__Problem statement__.
Exactly the lines below from the one with "### Why renegotiating" up to and including the one with "#### 1. Start the conversation gently." make up the answer, with nothing else added.

"""

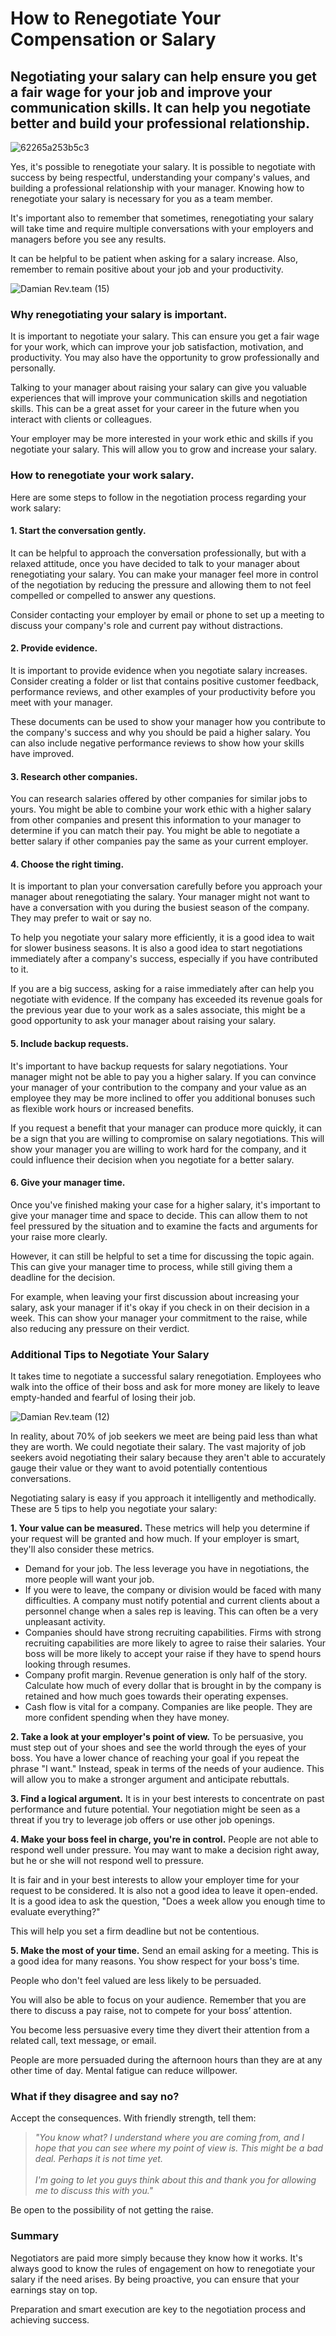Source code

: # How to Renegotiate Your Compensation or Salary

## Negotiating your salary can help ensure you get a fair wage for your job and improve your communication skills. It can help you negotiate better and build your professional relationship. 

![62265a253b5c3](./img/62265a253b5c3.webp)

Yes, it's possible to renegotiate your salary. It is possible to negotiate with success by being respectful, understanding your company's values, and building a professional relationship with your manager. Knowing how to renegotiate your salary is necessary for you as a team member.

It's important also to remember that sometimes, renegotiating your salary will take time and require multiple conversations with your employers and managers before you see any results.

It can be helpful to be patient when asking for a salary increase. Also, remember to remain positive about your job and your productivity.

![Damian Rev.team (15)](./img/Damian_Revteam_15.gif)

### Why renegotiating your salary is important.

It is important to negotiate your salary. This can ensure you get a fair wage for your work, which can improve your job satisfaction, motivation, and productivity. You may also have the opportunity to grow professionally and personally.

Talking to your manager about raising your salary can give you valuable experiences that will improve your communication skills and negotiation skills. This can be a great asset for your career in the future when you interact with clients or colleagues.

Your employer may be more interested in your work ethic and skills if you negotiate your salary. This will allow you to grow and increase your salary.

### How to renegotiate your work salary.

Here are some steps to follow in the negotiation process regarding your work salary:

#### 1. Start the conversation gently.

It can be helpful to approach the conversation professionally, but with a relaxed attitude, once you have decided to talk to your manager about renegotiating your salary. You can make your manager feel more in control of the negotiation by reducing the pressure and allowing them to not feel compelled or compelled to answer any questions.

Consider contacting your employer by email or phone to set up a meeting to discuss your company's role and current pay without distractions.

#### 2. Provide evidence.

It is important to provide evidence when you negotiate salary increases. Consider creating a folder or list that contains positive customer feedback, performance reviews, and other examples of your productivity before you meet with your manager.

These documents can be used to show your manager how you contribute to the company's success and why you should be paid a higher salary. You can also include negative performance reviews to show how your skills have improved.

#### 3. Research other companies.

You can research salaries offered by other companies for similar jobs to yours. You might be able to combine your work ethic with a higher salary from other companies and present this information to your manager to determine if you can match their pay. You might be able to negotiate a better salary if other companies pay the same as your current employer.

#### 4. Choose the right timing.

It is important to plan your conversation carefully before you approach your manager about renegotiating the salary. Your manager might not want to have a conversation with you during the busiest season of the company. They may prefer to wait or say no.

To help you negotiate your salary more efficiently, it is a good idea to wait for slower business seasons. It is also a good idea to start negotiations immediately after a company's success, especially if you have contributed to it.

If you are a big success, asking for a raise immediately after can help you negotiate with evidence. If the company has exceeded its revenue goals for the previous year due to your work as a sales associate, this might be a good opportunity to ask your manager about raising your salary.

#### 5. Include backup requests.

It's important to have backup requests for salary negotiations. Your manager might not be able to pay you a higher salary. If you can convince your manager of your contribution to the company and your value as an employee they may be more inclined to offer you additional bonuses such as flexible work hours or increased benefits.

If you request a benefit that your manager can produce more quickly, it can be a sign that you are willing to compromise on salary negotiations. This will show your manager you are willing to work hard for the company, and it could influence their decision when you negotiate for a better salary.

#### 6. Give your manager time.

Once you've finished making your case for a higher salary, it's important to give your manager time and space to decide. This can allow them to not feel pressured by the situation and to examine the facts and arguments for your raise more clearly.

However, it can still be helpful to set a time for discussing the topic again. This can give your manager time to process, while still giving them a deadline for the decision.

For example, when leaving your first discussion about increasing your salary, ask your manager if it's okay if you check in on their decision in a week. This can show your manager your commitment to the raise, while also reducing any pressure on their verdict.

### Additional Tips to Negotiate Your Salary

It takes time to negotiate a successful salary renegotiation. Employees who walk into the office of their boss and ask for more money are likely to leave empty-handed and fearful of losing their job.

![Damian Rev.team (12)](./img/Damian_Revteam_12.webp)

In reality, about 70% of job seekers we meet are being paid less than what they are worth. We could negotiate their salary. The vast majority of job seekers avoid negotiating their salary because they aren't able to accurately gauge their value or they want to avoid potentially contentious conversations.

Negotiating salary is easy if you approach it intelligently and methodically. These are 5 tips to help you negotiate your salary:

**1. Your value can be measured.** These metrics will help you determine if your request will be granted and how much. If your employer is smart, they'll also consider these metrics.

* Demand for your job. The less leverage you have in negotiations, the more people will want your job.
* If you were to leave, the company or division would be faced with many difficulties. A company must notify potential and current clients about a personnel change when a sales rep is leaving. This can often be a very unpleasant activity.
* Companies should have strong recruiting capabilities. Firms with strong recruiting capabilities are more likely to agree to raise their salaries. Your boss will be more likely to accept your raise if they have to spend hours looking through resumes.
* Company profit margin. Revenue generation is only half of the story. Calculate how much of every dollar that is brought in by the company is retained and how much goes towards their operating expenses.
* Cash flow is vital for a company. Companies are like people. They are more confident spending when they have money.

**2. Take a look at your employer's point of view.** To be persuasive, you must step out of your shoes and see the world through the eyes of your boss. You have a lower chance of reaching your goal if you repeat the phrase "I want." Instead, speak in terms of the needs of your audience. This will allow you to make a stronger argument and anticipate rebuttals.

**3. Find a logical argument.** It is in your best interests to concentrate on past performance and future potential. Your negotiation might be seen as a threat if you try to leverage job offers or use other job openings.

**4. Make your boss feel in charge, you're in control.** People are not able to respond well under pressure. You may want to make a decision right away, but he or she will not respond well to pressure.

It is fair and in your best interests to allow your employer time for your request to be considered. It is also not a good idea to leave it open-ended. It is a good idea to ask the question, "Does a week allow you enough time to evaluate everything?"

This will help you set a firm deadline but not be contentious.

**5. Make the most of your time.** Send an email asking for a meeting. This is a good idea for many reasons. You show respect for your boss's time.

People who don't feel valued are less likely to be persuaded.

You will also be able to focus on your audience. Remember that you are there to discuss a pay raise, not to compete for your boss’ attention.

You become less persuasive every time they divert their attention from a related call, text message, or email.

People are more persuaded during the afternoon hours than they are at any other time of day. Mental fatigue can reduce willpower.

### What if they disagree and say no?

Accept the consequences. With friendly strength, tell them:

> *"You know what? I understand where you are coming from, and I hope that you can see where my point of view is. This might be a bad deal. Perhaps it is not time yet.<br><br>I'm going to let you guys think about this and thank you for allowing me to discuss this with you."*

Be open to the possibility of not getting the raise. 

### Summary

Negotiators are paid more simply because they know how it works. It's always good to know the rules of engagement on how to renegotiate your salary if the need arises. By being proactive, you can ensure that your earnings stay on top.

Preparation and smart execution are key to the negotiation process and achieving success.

"""

__Output__.
### Why renegotiating your salary is important.

It is important to negotiate your salary. This can ensure you get a fair wage for your work, which can improve your job satisfaction, motivation, and productivity. You may also have the opportunity to grow professionally and personally.

Talking to your manager about raising your salary can give you valuable experiences that will improve your communication skills and negotiation skills. This can be a great asset for your career in the future when you interact with clients or colleagues.

Your employer may be more interested in your work ethic and skills if you negotiate your salary. This will allow you to grow and increase your salary.

### How to renegotiate your work salary.

Here are some steps to follow in the negotiation process regarding your work salary:

#### 1. Start the conversation gently.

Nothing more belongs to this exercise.